Cuando las ruletas empiezan a girar como astros nocturnos y rapaces, yo, que no juego a nada, me siento en un rincón a sentirme por primera vez hombre de casino, esa cosa tan mondaine, mientras las damas (altas damas, poeta, claras y ligeras, calandrias) se van a perder las 5.000 pesetas en fichas que les ha regalado a cada una el dueño del Ritz de Barcelona. Nicole, al último gato que ha recogido, le llama Enero.

¿Y por qué prohibía estas cosas Franco?, me pregunto, pienso. Lo de Franco consistió en hacer del español un ser enterizo y berroqueño, sin pasiones ni emociones, sin otra pasión ni otra emoción que el franquismo: «¿A qué hora, dónde se encuentra un español?», pregunta Larra.

Se les solía encontrar en la timba de Bellas Artes. Franco quiso que a cada español se le encontrase a su hora haciendo horas, o sea, extraordinarias. Produciendo. Quiso hacer de cada hombre un productor. Había leído mal a Costa y los regeneracionistas, como Bataille, del que traigo un libro en el avión de Palma, cuenta que Hitler había leído mal a Nietzsche. O no lo había leído.

Oriol Maspons es el fotógrafo irónico y plástico que ve el, mundo en flash intuitivo. Su mujer, Coral, es un milagró rubio y limpio que se me aparece entre los gatos y los limoneros de Nicole Blanchery. Habría que retirarse a un rincón como éste para morir de amor, o sea, para vivir.

-Según Jung y Adier- me dice Camilo José Cela cuando le visito en su casa de Palma-, el jugador nato es un masoquista. Busca una y otravez el castigo de la suerte.

Camilo se ha comprado la casa de al lado y me la enseña, llena de sus obras completas, con todas las traducciones que le han hecho en el mundo, un organillo madrileño, una mesa de billar y una chimenea encendida. El jugador, sí, es un masoca, el hombre es un masoca y un sadoca, pero Franco, sadomasoca interior, quiso hacer del español un productor, si era pobre, o un autómata ministerial, si era alguien. Franco fundó su nacionalismo en un desconocimiento represivo de la nación, y así se le derramaba fuera el dinero del juego, el dinero del sexo, el dinero del arte. O se hace socialismo o se hace capitalismo o se está uno quieto. Lo que no se puede ya es hacer demagogia bajo palio o (lo que nos toca ahora) socialdemocracia bajo el terror.

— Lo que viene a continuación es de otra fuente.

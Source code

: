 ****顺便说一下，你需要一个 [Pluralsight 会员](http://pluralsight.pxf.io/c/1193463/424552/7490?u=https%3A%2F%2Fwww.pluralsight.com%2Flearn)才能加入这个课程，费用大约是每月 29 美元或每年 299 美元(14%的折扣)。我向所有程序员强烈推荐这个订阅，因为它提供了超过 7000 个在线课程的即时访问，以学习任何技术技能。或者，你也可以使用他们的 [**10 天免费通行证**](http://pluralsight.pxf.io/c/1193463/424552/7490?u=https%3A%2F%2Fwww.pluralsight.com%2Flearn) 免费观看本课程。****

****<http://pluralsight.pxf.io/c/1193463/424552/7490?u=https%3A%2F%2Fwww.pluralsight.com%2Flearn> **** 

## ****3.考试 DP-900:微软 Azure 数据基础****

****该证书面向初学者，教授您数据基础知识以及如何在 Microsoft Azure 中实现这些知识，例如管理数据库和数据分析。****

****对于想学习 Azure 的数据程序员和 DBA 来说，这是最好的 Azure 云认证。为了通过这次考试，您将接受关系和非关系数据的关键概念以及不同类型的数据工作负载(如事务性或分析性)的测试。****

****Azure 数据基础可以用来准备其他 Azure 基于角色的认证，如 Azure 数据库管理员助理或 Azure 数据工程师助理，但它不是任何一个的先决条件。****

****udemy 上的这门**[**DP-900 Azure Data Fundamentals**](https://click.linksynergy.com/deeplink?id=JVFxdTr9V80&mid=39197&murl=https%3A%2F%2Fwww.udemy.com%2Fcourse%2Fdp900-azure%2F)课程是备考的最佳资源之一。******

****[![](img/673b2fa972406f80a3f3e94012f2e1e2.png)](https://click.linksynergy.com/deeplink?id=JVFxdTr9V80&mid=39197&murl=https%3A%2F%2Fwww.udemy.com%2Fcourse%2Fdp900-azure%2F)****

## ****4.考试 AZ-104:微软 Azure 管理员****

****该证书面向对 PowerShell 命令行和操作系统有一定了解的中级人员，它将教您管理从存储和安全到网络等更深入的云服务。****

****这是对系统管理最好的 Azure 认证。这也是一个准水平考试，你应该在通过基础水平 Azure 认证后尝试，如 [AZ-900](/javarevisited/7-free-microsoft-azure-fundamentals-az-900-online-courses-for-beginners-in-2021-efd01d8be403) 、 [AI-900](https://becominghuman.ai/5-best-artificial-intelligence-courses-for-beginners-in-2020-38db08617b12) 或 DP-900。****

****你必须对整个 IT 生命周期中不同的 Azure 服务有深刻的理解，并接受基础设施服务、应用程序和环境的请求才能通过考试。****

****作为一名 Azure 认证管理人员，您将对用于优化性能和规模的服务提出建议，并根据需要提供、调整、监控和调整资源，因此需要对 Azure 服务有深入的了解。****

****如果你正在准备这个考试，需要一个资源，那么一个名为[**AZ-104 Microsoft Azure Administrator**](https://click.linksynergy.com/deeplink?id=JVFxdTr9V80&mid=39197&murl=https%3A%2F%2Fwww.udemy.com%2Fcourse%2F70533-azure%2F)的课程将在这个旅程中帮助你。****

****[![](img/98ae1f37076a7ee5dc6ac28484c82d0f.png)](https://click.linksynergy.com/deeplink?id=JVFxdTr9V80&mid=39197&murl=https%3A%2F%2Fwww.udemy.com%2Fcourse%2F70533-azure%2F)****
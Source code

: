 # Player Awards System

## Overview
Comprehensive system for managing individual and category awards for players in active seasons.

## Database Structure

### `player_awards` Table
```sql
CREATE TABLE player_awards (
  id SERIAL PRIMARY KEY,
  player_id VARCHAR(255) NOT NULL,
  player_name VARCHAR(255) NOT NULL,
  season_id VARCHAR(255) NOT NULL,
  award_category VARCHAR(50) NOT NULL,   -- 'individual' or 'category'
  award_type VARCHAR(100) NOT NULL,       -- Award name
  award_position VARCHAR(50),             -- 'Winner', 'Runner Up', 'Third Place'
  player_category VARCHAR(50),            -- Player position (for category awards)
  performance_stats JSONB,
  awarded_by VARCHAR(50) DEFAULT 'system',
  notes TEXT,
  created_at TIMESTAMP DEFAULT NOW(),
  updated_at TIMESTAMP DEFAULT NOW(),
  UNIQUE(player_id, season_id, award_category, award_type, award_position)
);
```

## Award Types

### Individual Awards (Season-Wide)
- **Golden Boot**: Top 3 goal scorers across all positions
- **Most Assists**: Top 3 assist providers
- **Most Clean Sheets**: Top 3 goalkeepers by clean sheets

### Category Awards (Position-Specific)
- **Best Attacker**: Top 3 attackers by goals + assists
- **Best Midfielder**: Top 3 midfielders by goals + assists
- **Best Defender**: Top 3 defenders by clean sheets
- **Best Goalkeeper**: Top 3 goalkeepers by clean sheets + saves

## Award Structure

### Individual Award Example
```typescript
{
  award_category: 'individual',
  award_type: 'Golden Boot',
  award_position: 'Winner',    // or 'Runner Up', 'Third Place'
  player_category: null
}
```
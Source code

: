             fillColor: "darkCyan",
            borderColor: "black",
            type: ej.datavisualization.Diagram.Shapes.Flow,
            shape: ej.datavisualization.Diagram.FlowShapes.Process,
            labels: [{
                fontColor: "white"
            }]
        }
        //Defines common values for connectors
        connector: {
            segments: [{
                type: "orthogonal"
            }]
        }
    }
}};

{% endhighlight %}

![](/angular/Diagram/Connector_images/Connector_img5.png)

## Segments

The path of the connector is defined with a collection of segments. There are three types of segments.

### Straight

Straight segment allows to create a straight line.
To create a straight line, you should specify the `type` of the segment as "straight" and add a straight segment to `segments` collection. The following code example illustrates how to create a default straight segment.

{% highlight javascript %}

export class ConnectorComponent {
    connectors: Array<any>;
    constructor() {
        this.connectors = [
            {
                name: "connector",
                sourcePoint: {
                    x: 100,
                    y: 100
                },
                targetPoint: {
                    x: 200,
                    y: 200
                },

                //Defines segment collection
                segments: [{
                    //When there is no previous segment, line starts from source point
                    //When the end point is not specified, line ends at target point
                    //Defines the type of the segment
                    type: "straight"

Los inspectores llegan cada noche al casino a llevarse el 50% de los beneficios. Estoy seguro de que Paco Ordóñez administrará bien toda esa pasta. Nicole, como una Jane Russell teñida y feliz, vino a España hace veinte años a traer un poco de libertad. Ahora nos abrazamos para la foto loca del reencuentro.